A regular module contains one client runtime. A Reflex module adds a separate server runtime and a transport between them:

client input/UI ── intent ──▶ Reflex decision
client display ◀─ state ─── Reflex result

The runtimes do not share variables, live objects or callbacks. A helper from src/shared/ may be imported by both entries, but it is bundled and executed as a separate copy in each runtime. Only serialized messages cross the live client/Reflex boundary.

WorkOwnerWhy
HUD, UXML, cameras, sound, hintsClientThese APIs exist only where the game renders them
Module controls and local key stateClientInput actions are client-only
Visual lines and overlaysClientThey are presentation, not server entities
Decisions the server API can observe and applyReflexThey do not need to trust client-reported state
Server timing and repeated checksReflexThey should not wait for client frames or round trips
Showing a confirmed server resultClientReflex sends data; client chooses how to present it

Ask: which runtime can observe the required state, apply the effect and verify the result? Put the decision there. Reflex runs on the server, but its module API is intentionally limited and visibility-filtered; server location alone does not make every possible decision authoritative. A client can display predicted or pending state, but it should not become the source of truth for state Reflex can enforce.

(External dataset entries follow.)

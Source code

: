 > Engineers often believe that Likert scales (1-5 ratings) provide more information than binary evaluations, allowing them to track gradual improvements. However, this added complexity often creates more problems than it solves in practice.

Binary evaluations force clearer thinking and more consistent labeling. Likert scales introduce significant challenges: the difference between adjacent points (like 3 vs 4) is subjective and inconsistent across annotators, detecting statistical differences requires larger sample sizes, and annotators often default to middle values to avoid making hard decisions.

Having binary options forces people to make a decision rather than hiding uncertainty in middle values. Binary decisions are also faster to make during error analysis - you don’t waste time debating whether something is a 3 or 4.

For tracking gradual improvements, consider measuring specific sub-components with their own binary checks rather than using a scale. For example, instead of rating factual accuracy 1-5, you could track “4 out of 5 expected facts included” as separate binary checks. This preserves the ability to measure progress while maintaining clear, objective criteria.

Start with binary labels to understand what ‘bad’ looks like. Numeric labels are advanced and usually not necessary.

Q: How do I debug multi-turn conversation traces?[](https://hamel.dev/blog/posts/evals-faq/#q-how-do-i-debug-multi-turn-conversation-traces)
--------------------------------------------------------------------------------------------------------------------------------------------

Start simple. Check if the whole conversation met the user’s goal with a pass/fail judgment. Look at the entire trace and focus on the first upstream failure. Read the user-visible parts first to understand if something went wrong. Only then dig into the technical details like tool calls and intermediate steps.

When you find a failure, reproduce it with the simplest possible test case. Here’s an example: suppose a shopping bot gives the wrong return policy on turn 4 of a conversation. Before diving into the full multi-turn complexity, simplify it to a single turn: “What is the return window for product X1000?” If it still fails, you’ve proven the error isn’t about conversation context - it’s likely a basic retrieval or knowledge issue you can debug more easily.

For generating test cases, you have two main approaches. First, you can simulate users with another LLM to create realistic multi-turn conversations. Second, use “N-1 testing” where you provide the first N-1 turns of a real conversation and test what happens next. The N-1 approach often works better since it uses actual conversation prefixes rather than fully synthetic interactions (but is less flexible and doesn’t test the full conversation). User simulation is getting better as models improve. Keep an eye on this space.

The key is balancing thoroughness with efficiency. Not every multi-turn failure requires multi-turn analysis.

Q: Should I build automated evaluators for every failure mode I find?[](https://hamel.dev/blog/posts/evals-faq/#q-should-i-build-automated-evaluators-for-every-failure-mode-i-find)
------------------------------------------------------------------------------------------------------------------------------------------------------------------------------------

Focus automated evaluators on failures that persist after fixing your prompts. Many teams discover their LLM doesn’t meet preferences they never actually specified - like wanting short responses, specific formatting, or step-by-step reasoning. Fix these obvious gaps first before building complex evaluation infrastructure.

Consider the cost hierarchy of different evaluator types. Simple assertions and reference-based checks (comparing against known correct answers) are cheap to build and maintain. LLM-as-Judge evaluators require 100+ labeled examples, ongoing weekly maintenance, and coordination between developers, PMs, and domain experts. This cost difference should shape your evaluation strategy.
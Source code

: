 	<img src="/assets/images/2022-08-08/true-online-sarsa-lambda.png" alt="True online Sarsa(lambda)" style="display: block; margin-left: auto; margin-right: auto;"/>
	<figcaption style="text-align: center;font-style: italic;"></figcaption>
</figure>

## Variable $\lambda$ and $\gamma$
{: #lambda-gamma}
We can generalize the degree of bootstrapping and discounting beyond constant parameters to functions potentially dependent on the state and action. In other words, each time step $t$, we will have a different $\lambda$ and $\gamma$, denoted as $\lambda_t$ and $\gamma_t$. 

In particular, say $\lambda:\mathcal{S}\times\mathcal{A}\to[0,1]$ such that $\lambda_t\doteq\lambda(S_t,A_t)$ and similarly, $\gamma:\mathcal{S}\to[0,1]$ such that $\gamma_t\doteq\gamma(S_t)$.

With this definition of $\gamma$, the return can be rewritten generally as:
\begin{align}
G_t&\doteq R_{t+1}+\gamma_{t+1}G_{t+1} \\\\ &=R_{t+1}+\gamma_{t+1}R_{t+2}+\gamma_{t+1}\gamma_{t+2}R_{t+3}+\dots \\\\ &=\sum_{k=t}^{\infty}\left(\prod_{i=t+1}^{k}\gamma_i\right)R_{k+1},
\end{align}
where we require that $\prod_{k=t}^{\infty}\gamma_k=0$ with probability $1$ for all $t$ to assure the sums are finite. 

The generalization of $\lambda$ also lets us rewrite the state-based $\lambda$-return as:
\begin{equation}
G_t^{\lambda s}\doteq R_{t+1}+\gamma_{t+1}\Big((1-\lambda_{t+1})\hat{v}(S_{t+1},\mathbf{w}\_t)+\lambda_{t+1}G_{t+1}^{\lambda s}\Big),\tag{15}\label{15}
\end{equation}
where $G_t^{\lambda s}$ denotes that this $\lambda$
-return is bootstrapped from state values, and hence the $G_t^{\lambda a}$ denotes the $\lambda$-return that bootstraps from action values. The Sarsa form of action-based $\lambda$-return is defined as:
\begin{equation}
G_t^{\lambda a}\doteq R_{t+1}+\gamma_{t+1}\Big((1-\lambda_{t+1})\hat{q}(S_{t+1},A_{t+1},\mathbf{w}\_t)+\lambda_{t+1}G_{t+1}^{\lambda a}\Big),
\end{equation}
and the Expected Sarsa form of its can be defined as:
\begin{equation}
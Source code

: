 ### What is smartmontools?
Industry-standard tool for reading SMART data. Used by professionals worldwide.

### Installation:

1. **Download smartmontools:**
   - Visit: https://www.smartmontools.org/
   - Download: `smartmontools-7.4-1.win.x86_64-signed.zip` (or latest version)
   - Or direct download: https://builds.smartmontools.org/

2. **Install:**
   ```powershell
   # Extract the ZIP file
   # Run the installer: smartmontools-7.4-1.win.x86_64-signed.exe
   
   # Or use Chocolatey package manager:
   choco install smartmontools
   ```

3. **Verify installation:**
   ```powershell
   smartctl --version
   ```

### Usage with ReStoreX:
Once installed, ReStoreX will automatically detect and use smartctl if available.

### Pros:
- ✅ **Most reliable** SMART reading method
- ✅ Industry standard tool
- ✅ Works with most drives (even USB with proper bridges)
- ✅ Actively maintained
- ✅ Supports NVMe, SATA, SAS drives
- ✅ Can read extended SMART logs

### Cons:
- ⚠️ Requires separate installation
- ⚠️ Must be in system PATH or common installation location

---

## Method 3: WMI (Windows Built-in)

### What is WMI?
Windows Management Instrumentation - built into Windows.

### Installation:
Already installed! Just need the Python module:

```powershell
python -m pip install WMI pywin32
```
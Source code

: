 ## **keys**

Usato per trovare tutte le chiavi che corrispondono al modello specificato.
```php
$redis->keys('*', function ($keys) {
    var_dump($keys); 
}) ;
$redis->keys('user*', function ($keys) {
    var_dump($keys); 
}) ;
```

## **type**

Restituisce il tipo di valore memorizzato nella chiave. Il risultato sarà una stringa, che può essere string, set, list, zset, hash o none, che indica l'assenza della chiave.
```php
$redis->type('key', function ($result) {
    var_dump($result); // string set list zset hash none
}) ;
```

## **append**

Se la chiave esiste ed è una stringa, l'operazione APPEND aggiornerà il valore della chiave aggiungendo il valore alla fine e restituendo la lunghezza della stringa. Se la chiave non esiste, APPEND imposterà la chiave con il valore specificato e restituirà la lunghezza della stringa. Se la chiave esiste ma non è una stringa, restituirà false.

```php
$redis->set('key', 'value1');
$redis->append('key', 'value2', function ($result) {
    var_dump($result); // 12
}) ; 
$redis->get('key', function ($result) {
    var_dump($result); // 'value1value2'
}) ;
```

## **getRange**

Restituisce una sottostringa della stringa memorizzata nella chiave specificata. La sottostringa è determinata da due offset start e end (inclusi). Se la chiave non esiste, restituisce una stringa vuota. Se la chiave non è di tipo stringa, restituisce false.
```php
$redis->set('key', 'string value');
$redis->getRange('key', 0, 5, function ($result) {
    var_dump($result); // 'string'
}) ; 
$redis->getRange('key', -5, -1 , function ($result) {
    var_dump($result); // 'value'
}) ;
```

A client-only module needs:

src/client/main.ts

A Reflex module adds:

src/server/main.ts
src/shared/messages.ts

Client files import @killscript/sdk/client; server files import @killscript/sdk/server. The compiler rejects a client implementation import from server code and the reverse. Plain interfaces and message types belong in src/shared/.

// Client: report what the player requested.
controls.toggle.onPressed(() => {
coreNetwork.send("setEnabled", { enabled: !displayedEnabled });
});
coreNetwork.on("stateChanged", ({ enabled }) => {
displayedEnabled = enabled;
updateHud(enabled);
});
// Reflex: own and confirm the state.
let enabled = false;
coreNetwork.on("setEnabled", ({ enabled: requested }) => {
const local = Agents.GetLocalAgent();
enabled = local?.Stats.IsAlive === true && requested;
coreNetwork.send("stateChanged", {
enabled,
changedAtTick: Time.Tick,
});
});

The client never claims that the request succeeded. It updates from the state Reflex accepted. Conversely, Reflex should not ask the client for information already available from server globals.

See Typed networking for the complete protocol declaration and same-tick batching behavior.

// Client: presentation follows frames.
import { scheduler } from "@killscript/sdk/client";
scheduler.frame(updateCamera);
// Reflex: simulation follows server ticks.
import { scheduler } from "@killscript/sdk/server";
scheduler.tick(updateServerState);

There is no client OnTick or Reflex OnFrame in the exposed API. Use Time.Tick inside a client frame callback when presentation needs to notice a new simulation tick.